# What is expected
In the listing below, find each line holding "multiple" and copy it.

··· Dataset extract ···

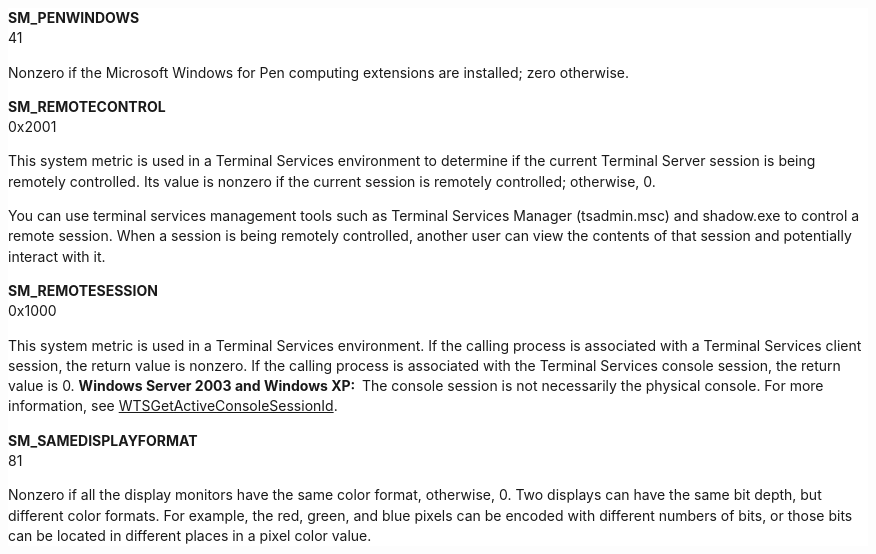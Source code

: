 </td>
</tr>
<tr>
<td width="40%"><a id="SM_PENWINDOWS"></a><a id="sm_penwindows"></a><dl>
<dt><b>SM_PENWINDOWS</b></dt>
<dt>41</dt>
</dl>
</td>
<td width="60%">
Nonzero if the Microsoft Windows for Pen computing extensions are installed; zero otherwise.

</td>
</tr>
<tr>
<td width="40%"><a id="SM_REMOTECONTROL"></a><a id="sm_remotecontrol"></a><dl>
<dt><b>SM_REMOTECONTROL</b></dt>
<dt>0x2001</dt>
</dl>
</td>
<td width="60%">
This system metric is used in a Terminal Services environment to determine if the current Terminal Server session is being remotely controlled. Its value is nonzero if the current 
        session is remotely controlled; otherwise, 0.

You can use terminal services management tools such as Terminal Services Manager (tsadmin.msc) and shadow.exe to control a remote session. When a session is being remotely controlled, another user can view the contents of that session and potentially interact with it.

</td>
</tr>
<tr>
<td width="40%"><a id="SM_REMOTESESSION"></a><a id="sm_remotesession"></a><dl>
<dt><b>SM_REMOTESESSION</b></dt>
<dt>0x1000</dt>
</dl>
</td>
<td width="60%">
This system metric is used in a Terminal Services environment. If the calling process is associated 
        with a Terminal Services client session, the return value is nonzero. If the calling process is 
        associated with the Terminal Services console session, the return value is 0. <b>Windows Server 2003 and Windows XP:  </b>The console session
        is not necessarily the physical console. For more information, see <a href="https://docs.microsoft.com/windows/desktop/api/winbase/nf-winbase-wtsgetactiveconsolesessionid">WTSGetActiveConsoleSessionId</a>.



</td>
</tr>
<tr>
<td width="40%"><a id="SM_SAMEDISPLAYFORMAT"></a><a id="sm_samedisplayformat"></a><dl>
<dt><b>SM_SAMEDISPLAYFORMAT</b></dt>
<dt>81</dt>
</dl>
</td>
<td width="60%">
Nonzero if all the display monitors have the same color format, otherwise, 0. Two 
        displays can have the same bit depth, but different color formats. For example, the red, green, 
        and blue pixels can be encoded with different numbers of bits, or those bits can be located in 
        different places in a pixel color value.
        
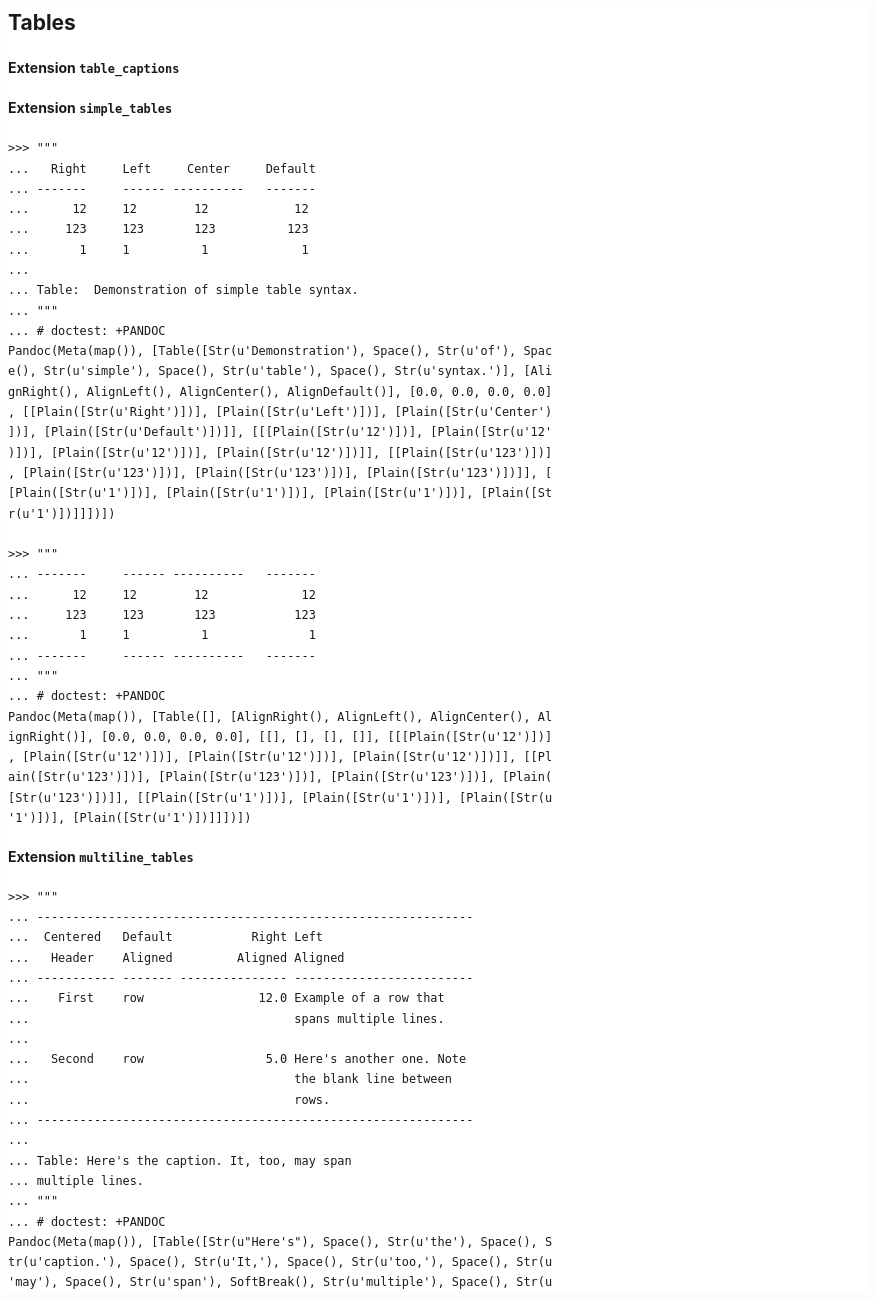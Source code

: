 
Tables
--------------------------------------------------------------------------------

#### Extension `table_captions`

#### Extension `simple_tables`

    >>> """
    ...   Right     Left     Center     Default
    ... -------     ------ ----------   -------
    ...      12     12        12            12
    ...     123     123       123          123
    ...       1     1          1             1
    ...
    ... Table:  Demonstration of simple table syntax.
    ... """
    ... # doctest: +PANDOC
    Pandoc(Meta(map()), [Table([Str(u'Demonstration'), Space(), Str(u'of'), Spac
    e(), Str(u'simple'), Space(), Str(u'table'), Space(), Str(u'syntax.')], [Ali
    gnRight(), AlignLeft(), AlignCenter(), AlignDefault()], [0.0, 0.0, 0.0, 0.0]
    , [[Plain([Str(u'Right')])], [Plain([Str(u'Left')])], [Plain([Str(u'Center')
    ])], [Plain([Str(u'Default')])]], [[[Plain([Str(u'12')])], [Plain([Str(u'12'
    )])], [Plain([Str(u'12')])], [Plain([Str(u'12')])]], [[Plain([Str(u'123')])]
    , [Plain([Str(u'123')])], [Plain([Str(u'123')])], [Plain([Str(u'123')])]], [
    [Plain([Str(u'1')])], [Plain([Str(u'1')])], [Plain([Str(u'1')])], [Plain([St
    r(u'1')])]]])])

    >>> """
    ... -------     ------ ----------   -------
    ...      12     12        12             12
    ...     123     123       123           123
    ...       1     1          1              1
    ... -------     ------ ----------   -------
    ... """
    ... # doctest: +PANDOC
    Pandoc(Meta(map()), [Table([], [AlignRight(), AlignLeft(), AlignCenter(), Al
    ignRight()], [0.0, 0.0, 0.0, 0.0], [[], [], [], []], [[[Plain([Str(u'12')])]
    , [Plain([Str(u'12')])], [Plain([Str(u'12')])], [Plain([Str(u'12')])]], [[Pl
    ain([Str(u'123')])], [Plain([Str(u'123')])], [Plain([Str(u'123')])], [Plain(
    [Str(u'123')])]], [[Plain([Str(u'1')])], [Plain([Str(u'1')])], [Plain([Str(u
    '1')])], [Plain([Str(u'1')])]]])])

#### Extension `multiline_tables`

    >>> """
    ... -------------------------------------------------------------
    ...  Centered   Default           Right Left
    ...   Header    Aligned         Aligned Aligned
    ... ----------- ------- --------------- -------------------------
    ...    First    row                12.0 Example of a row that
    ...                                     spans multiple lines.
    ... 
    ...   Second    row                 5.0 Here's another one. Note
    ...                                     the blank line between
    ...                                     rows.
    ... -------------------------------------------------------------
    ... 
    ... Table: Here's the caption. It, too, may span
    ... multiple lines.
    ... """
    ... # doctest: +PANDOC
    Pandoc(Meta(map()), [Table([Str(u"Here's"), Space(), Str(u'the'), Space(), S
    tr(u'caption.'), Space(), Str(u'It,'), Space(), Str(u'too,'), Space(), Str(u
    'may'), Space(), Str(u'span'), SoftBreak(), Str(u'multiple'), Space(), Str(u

···

# Solution for this exercise
    ...                                     spans multiple lines.
    ... multiple lines.
    'may'), Space(), Str(u'span'), SoftBreak(), Str(u'multiple'), Space(), Str(u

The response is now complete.